Minions would not pass such a test. There’s too much of a good thing here, it turns out. Didn’t you believe that the best part of the two Despicable Me movies were the pill-shaped sidekick creatures speaking a decipherable nonsense language like Charlie Chaplin in The Great Dictator? And further, that they might prove triumphant in little witty skits of their own wherein botched attempts to conquer the world accidentally work? But the movie based on them released now is completely witless, a lot of predictable slapstick substituting for clever plotting, and even the satire — the teasing of the English royalty, fish in a barrel — is obvious and dull, although the cartoon caricature of a young Queen Elizabeth is skillfully rendered.
No jokes the grownups might enjoy lurk here. The story, narrated by Geoffrey Rush trying hard to be the voice that led us through Monty Python’s Holy Grail, recites the evolution of the little subservient villain critters before launching into a dumb plot about snatching the English Crown. Set in 1968, there are some parent-pleasing cameos, including four mop tops from Liverpool crossing Abbey Road while a Minion head pokes up from a manhole.

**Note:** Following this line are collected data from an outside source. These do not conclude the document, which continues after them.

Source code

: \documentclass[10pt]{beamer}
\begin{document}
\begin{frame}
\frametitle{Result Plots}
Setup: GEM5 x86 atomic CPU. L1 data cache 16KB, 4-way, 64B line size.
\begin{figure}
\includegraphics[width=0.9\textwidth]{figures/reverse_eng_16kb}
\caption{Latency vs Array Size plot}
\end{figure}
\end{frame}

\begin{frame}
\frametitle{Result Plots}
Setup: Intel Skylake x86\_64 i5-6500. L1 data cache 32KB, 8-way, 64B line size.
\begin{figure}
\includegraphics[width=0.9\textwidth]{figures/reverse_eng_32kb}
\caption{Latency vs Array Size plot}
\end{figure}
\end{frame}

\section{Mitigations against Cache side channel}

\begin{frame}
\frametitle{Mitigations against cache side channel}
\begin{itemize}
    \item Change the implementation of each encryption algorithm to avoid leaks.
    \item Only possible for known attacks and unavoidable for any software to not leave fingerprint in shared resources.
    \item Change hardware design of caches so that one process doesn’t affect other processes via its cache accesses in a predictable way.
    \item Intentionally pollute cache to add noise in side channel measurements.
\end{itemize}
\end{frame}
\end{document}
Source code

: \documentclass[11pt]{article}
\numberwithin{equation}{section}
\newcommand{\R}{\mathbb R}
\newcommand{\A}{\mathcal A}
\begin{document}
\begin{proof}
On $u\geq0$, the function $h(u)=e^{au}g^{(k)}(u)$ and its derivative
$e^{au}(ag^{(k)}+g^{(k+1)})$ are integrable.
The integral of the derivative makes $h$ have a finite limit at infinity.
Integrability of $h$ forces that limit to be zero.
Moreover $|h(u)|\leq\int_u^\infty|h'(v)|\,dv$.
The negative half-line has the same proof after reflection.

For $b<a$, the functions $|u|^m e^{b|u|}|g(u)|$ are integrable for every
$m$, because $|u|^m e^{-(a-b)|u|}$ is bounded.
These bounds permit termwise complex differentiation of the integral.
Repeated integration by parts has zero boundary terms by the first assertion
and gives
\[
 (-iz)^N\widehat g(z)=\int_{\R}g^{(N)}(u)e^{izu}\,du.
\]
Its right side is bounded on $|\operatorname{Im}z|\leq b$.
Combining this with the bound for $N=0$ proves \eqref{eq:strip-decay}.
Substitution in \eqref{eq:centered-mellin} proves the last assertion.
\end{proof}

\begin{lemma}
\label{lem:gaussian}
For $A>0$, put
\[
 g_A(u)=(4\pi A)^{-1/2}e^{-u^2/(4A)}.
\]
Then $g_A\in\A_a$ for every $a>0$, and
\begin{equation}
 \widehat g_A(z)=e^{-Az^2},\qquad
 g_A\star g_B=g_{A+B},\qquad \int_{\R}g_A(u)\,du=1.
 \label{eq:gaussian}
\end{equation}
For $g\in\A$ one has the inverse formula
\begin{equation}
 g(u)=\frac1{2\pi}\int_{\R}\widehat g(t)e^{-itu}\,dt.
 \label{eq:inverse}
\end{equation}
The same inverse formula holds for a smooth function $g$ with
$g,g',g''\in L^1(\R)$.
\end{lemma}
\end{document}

Basically a prequel, the movie gains momentum at the end, though it would be wrong to tell you why. A big superhero finale is good with a twist of a joke, but most of the film’s fun occurs during the final credits, in which everybody gets trotted out to show off. And there it is at last, the smart funny stuff that was inherently promised by the premise. But the movie itself never measures up to a fun ride.